Video

Description of the Video

Project Summary

The main goal of this project is to implement an application that enables users to play Minecraft with speech input. We call the entire process as a pipeline: from the initial speech inputs to the actual actions taken by an agent in the Malmo environment. The pipeline consists of speech recognition, text parser, and command handler. The speech recognition aims at more accurate and faster results. The text parser has the parser be more flexible to complex sentences and more robust to a variety of inputs. Finally, for the command handler, given the command set provided by the parser result, aims at smoothly conducting sequences of actions that the user intended to do.

Implementing the fully functional pipeline for speech inputs is important since it may be applicable for other speech related applications.
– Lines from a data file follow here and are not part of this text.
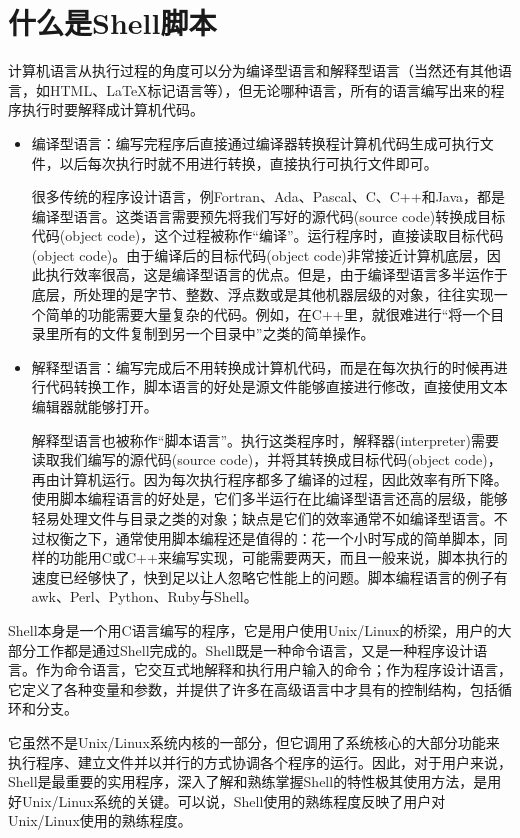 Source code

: \section{什么是Shell脚本}
计算机语言从执行过程的角度可以分为编译型语言和解释型语言（当然还有其他语言，如HTML、\LaTeX 标记语言等），但无论哪种语言，所有的语言编写出来的程序执行时要解释成计算机代码。
\begin{itemize}
\item 编译型语言：编写完程序后直接通过编译器转换程计算机代码生成可执行文件，以后每次执行时就不用进行转换，直接执行可执行文件即可。

很多传统的程序设计语言，例Fortran、Ada、Pascal、C、C++和Java，都是编译型语言。这类语言需要预先将我们写好的源代码(source code)转换成目标代码(object code)，这个过程被称作“编译”。运行程序时，直接读取目标代码(object code)。由于编译后的目标代码(object code)非常接近计算机底层，因此执行效率很高，这是编译型语言的优点。但是，由于编译型语言多半运作于底层，所处理的是字节、整数、浮点数或是其他机器层级的对象，往往实现一个简单的功能需要大量复杂的代码。例如，在C++里，就很难进行“将一个目录里所有的文件复制到另一个目录中”之类的简单操作。

\item 解释型语言：编写完成后不用转换成计算机代码，而是在每次执行的时候再进行代码转换工作，脚本语言的好处是源文件能够直接进行修改，直接使用文本编辑器就能够打开。

解释型语言也被称作“脚本语言”。执行这类程序时，解释器(interpreter)需要读取我们编写的源代码(source code)，并将其转换成目标代码(object code)，再由计算机运行。因为每次执行程序都多了编译的过程，因此效率有所下降。使用脚本编程语言的好处是，它们多半运行在比编译型语言还高的层级，能够轻易处理文件与目录之类的对象；缺点是它们的效率通常不如编译型语言。不过权衡之下，通常使用脚本编程还是值得的：花一个小时写成的简单脚本，同样的功能用C或C++来编写实现，可能需要两天，而且一般来说，脚本执行的速度已经够快了，快到足以让人忽略它性能上的问题。脚本编程语言的例子有awk、Perl、Python、Ruby与Shell。
\end{itemize}

Shell本身是一个用C语言编写的程序，它是用户使用Unix/Linux的桥梁，用户的大部分工作都是通过Shell完成的。Shell既是一种命令语言，又是一种程序设计语言。作为命令语言，它交互式地解释和执行用户输入的命令；作为程序设计语言，它定义了各种变量和参数，并提供了许多在高级语言中才具有的控制结构，包括循环和分支。

它虽然不是Unix/Linux系统内核的一部分，但它调用了系统核心的大部分功能来执行程序、建立文件并以并行的方式协调各个程序的运行。因此，对于用户来说，Shell是最重要的实用程序，深入了解和熟练掌握Shell的特性极其使用方法，是用好Unix/Linux系统的关键。可以说，Shell使用的熟练程度反映了用户对Unix/Linux使用的熟练程度。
Beyond the Malmo environment, it can be extended to other game playing platforms. This enables users who have trouble interacting with games with traditional hardware based controllers to have the same game-playing or field operation experience as others. Malmo is a suitable environment to implement and test prototypes of the speech2craft pipeline. Once we could build a prototype, we can apply the knowledge and techniques used to other gaming environments. In addition, the potential for this application would be to eventually allow games to fully integrate speech as part of the gameplay experience, allowing players to simultaneously use a controller and voice input to play the game.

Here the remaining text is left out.